Parallel Computing Helpers

The stems project has tries to help facilitate running geospatial time series analysis in parallel using dask and dask.distributed.

Distributed Cluster Setup

The stems.executor module contains a few functions that help create and shutdown distributed.LocalCluster

stems.executor.setup_executor([address, …])

Setup a Dask distributed cluster scheduler client

stems.executor.executor_info(client[, ip, …])

Return a list of strings with info for a scheduler

Command Line Interface Applications

When building command line interface (CLI) applications, you can use some of the Click-based callbacks and program arguments or options.

Program Options

stems.cli.options.opt_nprocs

stems.cli.options.opt_nthreads

stems.cli.options.opt_scheduler

These are decorators (see click.option()) that add Dask parallel processing capabilities to Click based programs.

Click Callbacks

You might also want to use the following callback functions to develop your own Click program arguments or options.

stems.cli.options.cb_executor(ctx, param, value)

Callback for returning a Distributed client

stems.cli.options.close_scheduler

Block Mapping of Functions

The stems.parallel module contains functions that help you run functions on chunks of data.

The functions, stems.parallel.iter_chunks() and stems.parallel.iter_noncore_chunks() assist you in iterating across blocks of data by yielding array dimension slices.

stems.parallel.iter_chunks(dim_sizes[, …])

Return slices that help iterate over dimensions in chunks/blocks

stems.parallel.iter_noncore_chunks(data, …)

Yield data in chunks selected out from non-core dimensions

You can nest these to run an inner function on each pixel within a block on a worker (e.g., chunksize=1 for each dimension), and process many blocks in parallel using the slices (e.g., chunksize=100 in x/y) you calculate using the same stems.parallel.iter_chunks() function.

Sometimes you want to run a function across some arbitrary dimensions and collect the results in a single list.
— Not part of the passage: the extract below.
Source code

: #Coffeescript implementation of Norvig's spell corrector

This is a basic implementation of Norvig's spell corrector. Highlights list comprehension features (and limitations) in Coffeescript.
One common example is running the CCDC algorithm on pixels from an image (dims=('band', 'time', 'y', 'x', )) or from a list of samples (dims=('band', 'time', 'sample_id', )) and collecting all the segments estimated into a single dimension array (dims=('segment_id', )).

The function stems.parallel.map_collect_1d() is designed to help with this task:

stems.parallel.map_collect_1d(core_dims[, …])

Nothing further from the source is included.